日付:2026年6月1日
出典:The Elec
6世代ラインで進むHMOの開発と検証
LGディスプレイは、6世代の中小型有機ELに適用する新技術として、「高移動度酸化物(HMO:High Mobility Oxide)」TFTバックプレーンの開発を進めている。アップルが低温多結晶酸化物(LTPO)TFTの次に採用する次世代の低消費電力バックプレーン候補としてHMOを検討していることを受け、LGディスプレイも本格的な技術検証に着手した格好だ。
業界によると、LGディスプレイは6世代の中小型有機ELラインでHMOの開発と検証を進めているという。業界関係者は、HMO技術と製造装置が6世代ラインに開発・検証用として投入されたと説明した。ただし、具体的にいつからHMO技術の開発を始めたのかは明らかになっていない。サムスンディスプレイが8.6世代ラインで原子層堆積(ALD)方式を用いたのに対し、LGディスプレイはスパッタ製造装置を活用しているとされる。
業界内では、アップルウォッチなどに採用される有機ELが、LGディスプレイのHMO技術の最初の用途になる可能性があるとの見方も出ている。別の業界関係者は、LGディスプレイが来年、まずスマートウォッチ向けに供給する予定だと理解しているとしたうえで、アップルは単独調達を好まず、価格交渉で有利になる二元化・三元化戦略を選好する傾向があると説明した。
HMOが次世代バックプレーンとして注目される理由
HMOは、ディスプレイの駆動回路であるTFTを動作させる方式の一つだ。TFTは電流の流れを制御し、スイッチングの役割を担う半導体素子であり、アモルファスシリコン(a-Si)、低温多結晶シリコン(LTPS)、LTPO、酸化物などに分類される。
このうち酸化物TFTは、LTPSやLTPOとは異なり、レーザー結晶化やイオン注入などの工程を必要としない。そのため低消費電力に有利であり、製造面でもメリットがある。中小型有機ELパネルで広く使われているLTPOが、LTPSと酸化物それぞれの長所を組み合わせた技術であるのに対し、HMOは酸化物の強みである低消費電力と低い製造コストをさらに前面に押し出した技術といえる。
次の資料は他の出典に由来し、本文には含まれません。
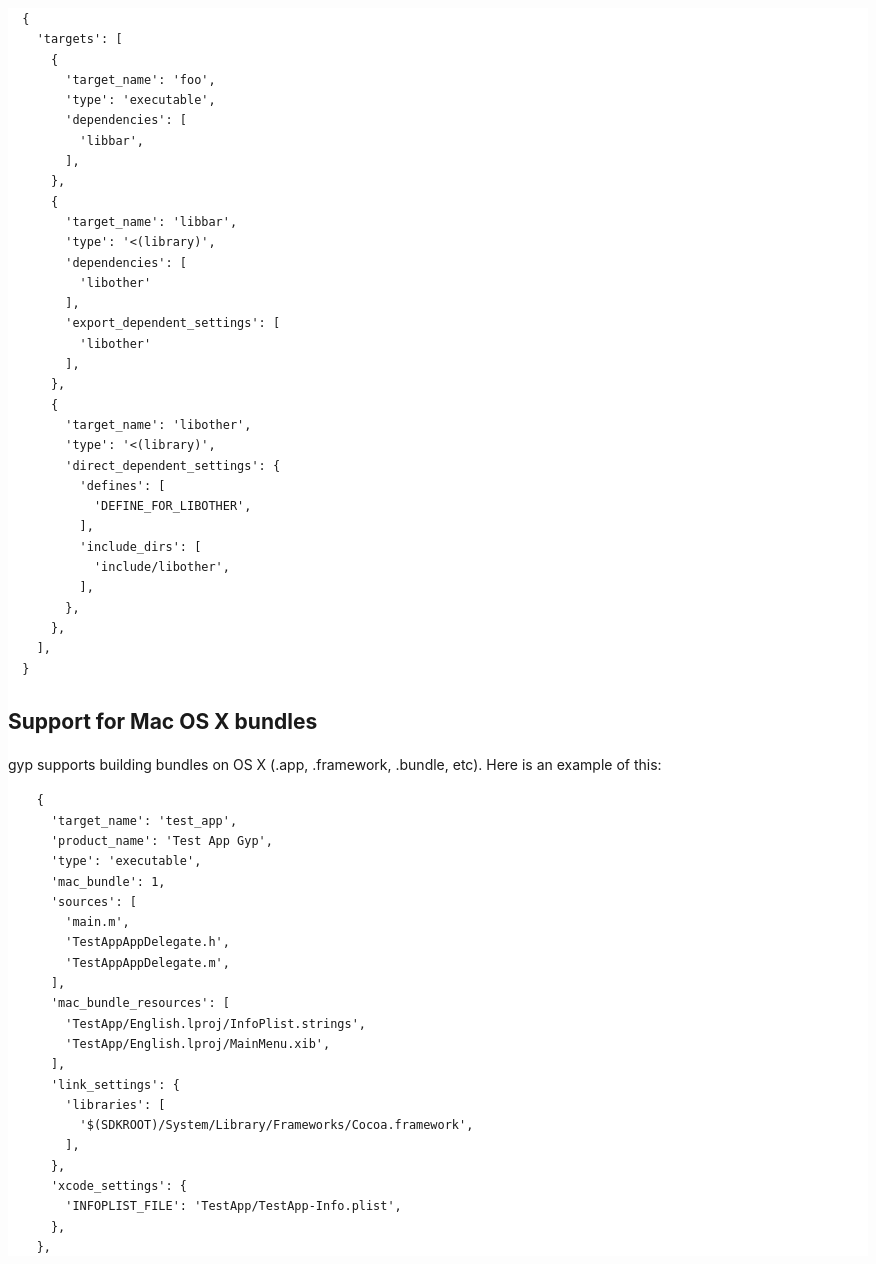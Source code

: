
 ```
  {
    'targets': [
      {
        'target_name': 'foo',
        'type': 'executable',
        'dependencies': [
          'libbar',
        ],
      },
      {
        'target_name': 'libbar',
        'type': '<(library)',
        'dependencies': [
          'libother'
        ],
        'export_dependent_settings': [
          'libother'
        ],
      },
      {
        'target_name': 'libother',
        'type': '<(library)',
        'direct_dependent_settings': {
          'defines': [
            'DEFINE_FOR_LIBOTHER',
          ],
          'include_dirs': [
            'include/libother',
          ],
        },
      },
    ],
  }
```

## Support for Mac OS X bundles ##

gyp supports building bundles on OS X (.app, .framework, .bundle, etc). Here is an example of this:

```
    {
      'target_name': 'test_app',
      'product_name': 'Test App Gyp',
      'type': 'executable',
      'mac_bundle': 1,
      'sources': [
        'main.m',
        'TestAppAppDelegate.h',
        'TestAppAppDelegate.m',
      ],
      'mac_bundle_resources': [
        'TestApp/English.lproj/InfoPlist.strings',
        'TestApp/English.lproj/MainMenu.xib',
      ],
      'link_settings': {
        'libraries': [
          '$(SDKROOT)/System/Library/Frameworks/Cocoa.framework',
        ],
      },
      'xcode_settings': {
        'INFOPLIST_FILE': 'TestApp/TestApp-Info.plist',
      },
    },
```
一般的に酸化物は電子移動度が低く、高精細や高リフレッシュレートの有機ELでは駆動性能に限界があると指摘されてきた。現在量産に使われている酸化物の電子移動度は、10㎠/Vs以下の水準とされる。業界では、次世代IT用有機EL向け酸化物TFTの目標移動度を30~50㎠/Vs程度とみており、HMOの核心はこの酸化物の電子移動度をどこまで高められるかにある。
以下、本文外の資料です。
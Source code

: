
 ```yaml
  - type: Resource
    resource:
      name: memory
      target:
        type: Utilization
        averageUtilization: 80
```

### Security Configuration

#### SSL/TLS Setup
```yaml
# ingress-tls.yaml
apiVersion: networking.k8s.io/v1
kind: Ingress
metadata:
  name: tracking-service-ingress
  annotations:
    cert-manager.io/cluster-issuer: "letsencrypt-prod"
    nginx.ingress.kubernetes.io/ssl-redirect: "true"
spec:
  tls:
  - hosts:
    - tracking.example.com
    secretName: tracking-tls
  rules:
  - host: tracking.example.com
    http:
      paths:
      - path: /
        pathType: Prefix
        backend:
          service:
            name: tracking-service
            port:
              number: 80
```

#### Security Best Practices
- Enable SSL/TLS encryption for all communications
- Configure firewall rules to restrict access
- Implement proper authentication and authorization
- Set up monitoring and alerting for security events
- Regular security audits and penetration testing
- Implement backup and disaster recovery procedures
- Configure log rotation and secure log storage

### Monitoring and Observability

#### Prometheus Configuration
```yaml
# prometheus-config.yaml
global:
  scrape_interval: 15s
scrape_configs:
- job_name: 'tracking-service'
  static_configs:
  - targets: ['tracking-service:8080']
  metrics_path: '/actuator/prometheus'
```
LGディスプレイが活用しているスパッタは、酸化物工程で使われる薄膜形成方式の一つだ。既存工程との連携が比較的容易で、すでに整備されている量産製造装置の基盤を活用できる利点がある。一方で、HMOが求める高い電子移動度、大面積での均一性、長期信頼性を同時に確保しなければならないという難しさもある。
アップル向け採用の可能性と量産化への課題
LGディスプレイによるHMO開発は、アップルの有機EL新技術導入の流れとも密接に結びついている。業界では、アップルがこれまで一部の新技術をまずLGディスプレイとともにウォッチ向けで検証し、その後モバイル向けへ拡大する段階で、サムスンディスプレイとLGディスプレイの両社に開発を要請する形を取ってきたとみられている。
業界関係者は、HMOについてもパネルメーカー各社がかなり以前から独自開発を進めてきたとし、アップルは新しいバックプレーン技術をLGディスプレイとウォッチ向けで先に検証した後、モバイル適用の段階でサムスンディスプレイとLGディスプレイの両社に開発範囲を広げてきたと説明した。さらに、HMOもこれと似た流れになる可能性があり、対象はモバイルだけでなくIT用有機ELにまで広がることが検討されていると付け加えた。
ただし、実際にどの製品へ、いつ適用されるのかはまだ確定していない。最終的な製品採用の可否は、顧客企業の開発スケジュールと製造装置の検証結果によって決まる見通しだ。LGディスプレイとしては、6世代ラインでHMOが量産に適した技術かどうかを見極める必要がある。評価の焦点は電子移動度だけでなく、工程温度、均一性、信頼性、そして歩留まりまで含めた総合的な量産適合性にある。
今回の動きは、アップル向け有機ELサプライチェーンの次世代技術競争を占ううえでも重要だ。特にスマートウォッチからモバイル、さらにIT用有機ELへと技術適用が広がるシナリオが現実味を帯びれば、HMOはLTPO以降の有力な低消費電力バックプレーン技術として存在感を高める可能性がある。LGディスプレイがスパッタ方式を通じてどこまで性能と量産性を両立できるかが、今後の注目点になりそうだ。